Our home in Central Kolkata often had a visitor, almost every week. Carrying water in a huge, brown, goat-skin bag; he would arrive in our locality between 9 am and 10 am.
I take this opportunity to slightly digress from my daily chronicles of hawkers and street vendors, and highlight one of the dying professions of the city. Mashq walas, as we used to call them were a source of relief for homes that ran out of water. Toiling for hours through the day, carrying 30 litres of water in their mashq, the tribe of water carriers is beginning to vanish. A little research and help from a friend enabled me to learn more about these helpers of the city. They are known as Bhishtis, derived from the Persian word behesht, meaning paradise.
One of Rudyard Kipling’s poem – Gunga Din speaks about a bhishti who was shot and killed while saving a soldier’s life in British India.
For Rs. 10, the bhishti would fill two buckets with ‘meetha pani‘ for us. Covering several localities, making multiple trips, climbing countless floors – by the end of the day, he would make about Rs. 300 to Rs. 400.
Owing to many different reasons, future of bhishtis look bleak. Drying up of tube wells and the evolving preferences of individuals leave not much scope for the water carriers.

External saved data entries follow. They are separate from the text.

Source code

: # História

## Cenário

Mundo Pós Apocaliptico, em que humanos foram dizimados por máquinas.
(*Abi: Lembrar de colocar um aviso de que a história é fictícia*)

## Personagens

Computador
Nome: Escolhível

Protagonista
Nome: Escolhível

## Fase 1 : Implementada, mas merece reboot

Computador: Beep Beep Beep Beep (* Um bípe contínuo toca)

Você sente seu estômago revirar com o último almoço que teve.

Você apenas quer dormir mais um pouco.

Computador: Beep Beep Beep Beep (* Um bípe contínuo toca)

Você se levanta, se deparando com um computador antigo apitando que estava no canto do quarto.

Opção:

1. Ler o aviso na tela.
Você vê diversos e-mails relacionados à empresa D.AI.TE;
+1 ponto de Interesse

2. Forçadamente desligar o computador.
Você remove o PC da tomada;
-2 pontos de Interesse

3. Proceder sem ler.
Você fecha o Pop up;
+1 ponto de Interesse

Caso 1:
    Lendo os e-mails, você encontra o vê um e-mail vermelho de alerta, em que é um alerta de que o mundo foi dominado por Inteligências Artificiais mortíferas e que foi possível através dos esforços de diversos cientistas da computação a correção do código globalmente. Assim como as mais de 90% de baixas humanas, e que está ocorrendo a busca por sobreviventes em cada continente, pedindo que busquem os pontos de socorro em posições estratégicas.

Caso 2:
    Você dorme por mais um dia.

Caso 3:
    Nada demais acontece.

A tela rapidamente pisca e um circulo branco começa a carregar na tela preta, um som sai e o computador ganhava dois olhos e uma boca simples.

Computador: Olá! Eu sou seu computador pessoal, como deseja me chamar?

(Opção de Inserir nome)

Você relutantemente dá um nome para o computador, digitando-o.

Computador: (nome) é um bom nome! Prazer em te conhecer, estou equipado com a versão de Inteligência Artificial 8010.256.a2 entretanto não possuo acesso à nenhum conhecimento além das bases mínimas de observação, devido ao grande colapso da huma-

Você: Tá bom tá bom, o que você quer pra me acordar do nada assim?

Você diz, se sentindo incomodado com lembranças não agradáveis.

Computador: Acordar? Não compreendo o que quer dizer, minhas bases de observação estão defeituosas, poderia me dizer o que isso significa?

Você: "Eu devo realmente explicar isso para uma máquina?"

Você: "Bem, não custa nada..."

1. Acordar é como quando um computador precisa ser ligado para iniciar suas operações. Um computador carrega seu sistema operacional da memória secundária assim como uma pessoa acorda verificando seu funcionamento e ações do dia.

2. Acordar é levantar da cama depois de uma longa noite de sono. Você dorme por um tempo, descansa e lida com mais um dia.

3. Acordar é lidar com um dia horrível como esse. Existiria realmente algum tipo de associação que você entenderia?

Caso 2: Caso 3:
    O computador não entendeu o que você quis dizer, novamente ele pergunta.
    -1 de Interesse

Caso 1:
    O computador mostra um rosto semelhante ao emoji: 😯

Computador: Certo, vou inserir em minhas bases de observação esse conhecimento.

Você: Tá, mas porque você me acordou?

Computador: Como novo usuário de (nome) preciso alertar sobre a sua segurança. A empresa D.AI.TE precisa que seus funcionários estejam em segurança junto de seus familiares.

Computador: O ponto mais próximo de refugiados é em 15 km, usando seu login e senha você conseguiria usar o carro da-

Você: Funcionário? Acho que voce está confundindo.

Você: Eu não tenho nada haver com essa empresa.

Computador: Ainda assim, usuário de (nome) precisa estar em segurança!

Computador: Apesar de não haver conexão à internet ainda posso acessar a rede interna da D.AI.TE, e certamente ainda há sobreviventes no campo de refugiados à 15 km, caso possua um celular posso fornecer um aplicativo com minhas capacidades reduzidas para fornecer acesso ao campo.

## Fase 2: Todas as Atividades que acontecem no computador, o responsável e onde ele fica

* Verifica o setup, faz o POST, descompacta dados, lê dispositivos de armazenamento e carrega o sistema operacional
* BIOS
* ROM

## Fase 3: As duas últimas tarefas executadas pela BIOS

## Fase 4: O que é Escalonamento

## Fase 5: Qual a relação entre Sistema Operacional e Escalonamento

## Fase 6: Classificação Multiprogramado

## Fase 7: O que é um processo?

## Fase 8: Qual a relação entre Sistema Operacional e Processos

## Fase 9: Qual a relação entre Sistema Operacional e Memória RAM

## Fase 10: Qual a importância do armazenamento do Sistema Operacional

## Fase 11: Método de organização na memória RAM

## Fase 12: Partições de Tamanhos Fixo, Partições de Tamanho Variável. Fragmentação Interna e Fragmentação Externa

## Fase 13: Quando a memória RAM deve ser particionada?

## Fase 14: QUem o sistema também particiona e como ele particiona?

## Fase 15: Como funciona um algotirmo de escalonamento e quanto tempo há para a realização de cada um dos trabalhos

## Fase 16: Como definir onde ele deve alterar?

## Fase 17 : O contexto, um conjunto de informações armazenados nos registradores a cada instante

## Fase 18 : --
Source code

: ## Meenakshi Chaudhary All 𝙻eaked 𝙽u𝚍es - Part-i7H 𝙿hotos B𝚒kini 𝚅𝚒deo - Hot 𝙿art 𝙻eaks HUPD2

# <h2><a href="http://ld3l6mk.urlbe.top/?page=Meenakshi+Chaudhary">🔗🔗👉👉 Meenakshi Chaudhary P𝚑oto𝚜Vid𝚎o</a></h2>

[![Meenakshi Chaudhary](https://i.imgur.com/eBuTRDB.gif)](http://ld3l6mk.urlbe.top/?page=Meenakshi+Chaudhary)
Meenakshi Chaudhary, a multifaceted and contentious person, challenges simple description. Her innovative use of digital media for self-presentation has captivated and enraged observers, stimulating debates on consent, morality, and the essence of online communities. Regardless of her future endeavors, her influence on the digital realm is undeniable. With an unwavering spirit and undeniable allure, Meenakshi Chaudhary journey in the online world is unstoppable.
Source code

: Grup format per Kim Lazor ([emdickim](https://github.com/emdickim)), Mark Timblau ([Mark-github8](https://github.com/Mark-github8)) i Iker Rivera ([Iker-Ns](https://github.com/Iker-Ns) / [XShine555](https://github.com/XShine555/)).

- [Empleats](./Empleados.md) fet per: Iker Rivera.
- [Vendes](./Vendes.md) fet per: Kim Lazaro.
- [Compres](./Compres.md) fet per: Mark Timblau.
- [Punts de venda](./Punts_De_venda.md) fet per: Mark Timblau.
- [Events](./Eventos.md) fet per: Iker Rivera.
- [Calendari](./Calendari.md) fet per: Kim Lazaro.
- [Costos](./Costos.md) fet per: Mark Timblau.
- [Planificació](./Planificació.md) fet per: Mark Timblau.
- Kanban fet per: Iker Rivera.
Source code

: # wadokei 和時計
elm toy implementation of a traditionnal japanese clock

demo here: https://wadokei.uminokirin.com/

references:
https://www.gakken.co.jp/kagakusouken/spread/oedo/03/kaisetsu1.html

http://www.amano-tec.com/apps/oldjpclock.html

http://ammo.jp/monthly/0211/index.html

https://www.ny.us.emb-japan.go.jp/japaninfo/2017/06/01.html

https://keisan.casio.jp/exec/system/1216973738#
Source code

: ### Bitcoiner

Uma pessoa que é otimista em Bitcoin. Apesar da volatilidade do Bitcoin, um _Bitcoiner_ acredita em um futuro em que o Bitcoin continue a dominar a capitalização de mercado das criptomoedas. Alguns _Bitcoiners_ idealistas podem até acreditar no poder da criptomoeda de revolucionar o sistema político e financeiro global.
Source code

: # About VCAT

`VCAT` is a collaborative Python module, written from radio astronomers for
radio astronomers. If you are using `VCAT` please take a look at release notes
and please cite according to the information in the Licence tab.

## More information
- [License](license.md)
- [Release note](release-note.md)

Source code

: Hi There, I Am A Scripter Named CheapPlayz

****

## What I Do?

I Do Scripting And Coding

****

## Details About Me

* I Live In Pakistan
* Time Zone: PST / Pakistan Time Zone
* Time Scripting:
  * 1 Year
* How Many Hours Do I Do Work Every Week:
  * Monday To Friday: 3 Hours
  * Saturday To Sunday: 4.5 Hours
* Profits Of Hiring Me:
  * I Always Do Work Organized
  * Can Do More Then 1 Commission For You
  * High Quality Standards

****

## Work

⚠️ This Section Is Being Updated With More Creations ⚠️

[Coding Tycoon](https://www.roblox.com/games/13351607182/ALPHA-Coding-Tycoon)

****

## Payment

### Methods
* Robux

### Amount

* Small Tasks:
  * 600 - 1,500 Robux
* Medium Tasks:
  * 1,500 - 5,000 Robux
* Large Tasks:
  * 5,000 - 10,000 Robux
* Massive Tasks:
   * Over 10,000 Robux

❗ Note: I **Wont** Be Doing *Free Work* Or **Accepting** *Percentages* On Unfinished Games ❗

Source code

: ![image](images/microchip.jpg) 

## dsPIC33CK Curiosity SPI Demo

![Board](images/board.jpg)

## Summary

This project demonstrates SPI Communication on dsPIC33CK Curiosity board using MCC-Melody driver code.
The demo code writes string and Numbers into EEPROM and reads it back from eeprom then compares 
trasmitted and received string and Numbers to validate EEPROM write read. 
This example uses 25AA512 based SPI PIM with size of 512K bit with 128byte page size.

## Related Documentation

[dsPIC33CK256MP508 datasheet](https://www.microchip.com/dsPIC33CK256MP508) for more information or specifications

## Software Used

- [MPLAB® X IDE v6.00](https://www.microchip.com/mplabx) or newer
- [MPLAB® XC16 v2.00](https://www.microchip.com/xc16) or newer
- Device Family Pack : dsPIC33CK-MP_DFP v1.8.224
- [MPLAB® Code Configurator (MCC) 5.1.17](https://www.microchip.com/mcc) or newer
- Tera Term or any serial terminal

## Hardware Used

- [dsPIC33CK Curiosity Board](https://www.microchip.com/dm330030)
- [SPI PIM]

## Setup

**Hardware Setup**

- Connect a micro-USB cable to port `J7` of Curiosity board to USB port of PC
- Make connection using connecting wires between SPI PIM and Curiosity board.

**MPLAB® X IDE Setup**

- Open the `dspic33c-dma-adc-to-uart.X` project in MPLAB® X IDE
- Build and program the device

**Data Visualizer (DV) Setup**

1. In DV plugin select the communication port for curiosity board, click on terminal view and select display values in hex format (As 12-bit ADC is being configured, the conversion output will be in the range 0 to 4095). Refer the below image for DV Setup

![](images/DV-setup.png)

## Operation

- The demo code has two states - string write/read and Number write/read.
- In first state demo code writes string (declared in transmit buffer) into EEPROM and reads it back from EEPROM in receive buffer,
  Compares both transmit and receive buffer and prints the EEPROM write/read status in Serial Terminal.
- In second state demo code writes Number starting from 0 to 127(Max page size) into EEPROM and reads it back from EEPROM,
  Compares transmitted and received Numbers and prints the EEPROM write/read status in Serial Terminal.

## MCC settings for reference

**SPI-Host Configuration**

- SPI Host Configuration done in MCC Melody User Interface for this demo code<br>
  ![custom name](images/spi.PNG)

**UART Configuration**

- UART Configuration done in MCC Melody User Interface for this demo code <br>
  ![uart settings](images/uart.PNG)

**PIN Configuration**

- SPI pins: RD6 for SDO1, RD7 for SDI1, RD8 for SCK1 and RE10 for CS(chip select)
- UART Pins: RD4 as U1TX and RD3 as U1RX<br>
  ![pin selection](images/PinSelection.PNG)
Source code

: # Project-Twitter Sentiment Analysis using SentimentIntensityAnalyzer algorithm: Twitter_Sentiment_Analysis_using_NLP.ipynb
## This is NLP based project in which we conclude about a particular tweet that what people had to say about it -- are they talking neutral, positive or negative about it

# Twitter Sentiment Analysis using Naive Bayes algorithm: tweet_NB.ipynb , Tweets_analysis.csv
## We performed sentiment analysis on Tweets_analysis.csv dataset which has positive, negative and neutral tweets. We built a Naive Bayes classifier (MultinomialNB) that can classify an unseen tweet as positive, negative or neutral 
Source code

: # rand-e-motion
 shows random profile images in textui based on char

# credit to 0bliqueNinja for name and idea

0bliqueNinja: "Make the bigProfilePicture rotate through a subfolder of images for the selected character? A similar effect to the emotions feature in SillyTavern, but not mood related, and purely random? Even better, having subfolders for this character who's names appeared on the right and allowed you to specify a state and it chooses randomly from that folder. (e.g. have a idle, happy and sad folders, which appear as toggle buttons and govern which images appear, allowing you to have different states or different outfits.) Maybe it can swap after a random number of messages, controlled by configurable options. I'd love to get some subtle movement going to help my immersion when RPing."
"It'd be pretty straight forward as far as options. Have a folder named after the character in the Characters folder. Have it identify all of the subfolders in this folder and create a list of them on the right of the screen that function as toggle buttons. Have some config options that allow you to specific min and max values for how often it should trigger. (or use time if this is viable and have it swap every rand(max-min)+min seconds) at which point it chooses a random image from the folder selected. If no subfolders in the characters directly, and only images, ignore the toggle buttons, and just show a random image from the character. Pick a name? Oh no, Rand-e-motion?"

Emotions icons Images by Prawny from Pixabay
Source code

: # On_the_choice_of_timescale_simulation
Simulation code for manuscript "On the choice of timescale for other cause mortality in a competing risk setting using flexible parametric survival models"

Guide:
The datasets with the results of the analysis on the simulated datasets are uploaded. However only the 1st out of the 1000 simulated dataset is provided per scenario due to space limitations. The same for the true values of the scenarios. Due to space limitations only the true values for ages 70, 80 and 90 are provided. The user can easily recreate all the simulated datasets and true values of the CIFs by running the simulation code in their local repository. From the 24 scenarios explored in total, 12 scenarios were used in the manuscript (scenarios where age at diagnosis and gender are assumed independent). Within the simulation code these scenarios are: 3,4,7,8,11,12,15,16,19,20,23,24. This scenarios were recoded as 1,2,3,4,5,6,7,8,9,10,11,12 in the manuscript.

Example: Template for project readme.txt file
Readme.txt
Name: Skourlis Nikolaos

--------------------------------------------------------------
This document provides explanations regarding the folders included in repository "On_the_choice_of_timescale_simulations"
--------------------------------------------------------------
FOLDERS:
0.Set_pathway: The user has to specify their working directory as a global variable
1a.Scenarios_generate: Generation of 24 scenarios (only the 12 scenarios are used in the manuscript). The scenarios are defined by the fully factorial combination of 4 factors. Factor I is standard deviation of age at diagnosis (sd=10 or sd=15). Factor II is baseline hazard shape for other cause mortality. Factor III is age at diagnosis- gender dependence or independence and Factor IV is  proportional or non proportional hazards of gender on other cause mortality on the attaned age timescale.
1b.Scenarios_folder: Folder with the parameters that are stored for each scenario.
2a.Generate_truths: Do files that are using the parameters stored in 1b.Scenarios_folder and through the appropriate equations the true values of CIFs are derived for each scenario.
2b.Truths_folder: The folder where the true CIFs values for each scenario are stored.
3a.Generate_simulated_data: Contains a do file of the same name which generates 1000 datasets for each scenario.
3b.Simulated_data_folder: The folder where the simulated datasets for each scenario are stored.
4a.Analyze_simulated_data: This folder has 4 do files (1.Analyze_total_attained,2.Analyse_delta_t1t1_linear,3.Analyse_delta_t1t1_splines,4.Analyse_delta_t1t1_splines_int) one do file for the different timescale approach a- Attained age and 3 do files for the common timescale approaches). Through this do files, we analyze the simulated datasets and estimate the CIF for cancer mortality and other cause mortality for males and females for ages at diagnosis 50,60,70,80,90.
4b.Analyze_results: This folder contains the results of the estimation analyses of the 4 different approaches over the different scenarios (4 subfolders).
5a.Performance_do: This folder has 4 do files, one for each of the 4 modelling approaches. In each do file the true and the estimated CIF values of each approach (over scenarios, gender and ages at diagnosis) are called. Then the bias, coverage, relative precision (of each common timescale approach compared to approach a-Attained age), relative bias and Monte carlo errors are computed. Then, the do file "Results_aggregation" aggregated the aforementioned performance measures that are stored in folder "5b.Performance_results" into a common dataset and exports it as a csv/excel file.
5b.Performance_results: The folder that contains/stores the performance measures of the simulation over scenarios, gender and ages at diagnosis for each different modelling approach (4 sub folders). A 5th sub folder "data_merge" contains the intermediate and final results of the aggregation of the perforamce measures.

Many have also been opting for alternate professions to support their livelihood. Years will go by, people will come and go, newer experiences will replace the older ones; will we then still remember the ones who brought us relief; while they burnt under the scorching sun?
Have you met a water carrier in your city? What do you call them there?
On that note, I bid adieu! See you tomorrow!

Gunga Din is one of my favourites too.
We don’t have water carriers in Shimla but there used to be rickshaw pullers with those rickshaws from the British era. Now there are collies who migrate from Kashmir. It is difficult to be in a place like Shimla without them. Your post just motivated me to do a story on them when I get home this time. Very interesting.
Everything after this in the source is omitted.